- **Assignment**
Scan the listing and copy each line where the word "configurado" is present.

- **Materials provided**
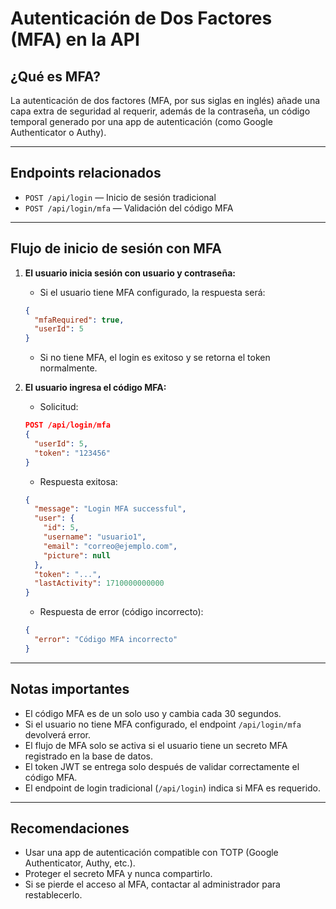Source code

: # Autenticación de Dos Factores (MFA) en la API

## ¿Qué es MFA?
La autenticación de dos factores (MFA, por sus siglas en inglés) añade una capa extra de seguridad al requerir, además de la contraseña, un código temporal generado por una app de autenticación (como Google Authenticator o Authy).

---

## Endpoints relacionados

- `POST /api/login` — Inicio de sesión tradicional
- `POST /api/login/mfa` — Validación del código MFA

---

## Flujo de inicio de sesión con MFA

1. **El usuario inicia sesión con usuario y contraseña:**
   - Si el usuario tiene MFA configurado, la respuesta será:
   ```json
   {
     "mfaRequired": true,
     "userId": 5
   }
   ```
   - Si no tiene MFA, el login es exitoso y se retorna el token normalmente.

2. **El usuario ingresa el código MFA:**
   - Solicitud:
   ```json
   POST /api/login/mfa
   {
     "userId": 5,
     "token": "123456"
   }
   ```
   - Respuesta exitosa:
   ```json
   {
     "message": "Login MFA successful",
     "user": {
       "id": 5,
       "username": "usuario1",
       "email": "correo@ejemplo.com",
       "picture": null
     },
     "token": "...",
     "lastActivity": 1710000000000
   }
   ```
   - Respuesta de error (código incorrecto):
   ```json
   {
     "error": "Código MFA incorrecto"
   }
   ```

---

## Notas importantes

- El código MFA es de un solo uso y cambia cada 30 segundos.
- Si el usuario no tiene MFA configurado, el endpoint `/api/login/mfa` devolverá error.
- El flujo de MFA solo se activa si el usuario tiene un secreto MFA registrado en la base de datos.
- El token JWT se entrega solo después de validar correctamente el código MFA.
- El endpoint de login tradicional (`/api/login`) indica si MFA es requerido.

---

## Recomendaciones

- Usar una app de autenticación compatible con TOTP (Google Authenticator, Authy, etc.).
- Proteger el secreto MFA y nunca compartirlo.
- Si se pierde el acceso al MFA, contactar al administrador para restablecerlo.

- **Solution to this task**
   - Si el usuario tiene MFA configurado, la respuesta será:
- Si el usuario no tiene MFA configurado, el endpoint `/api/login/mfa` devolverá error.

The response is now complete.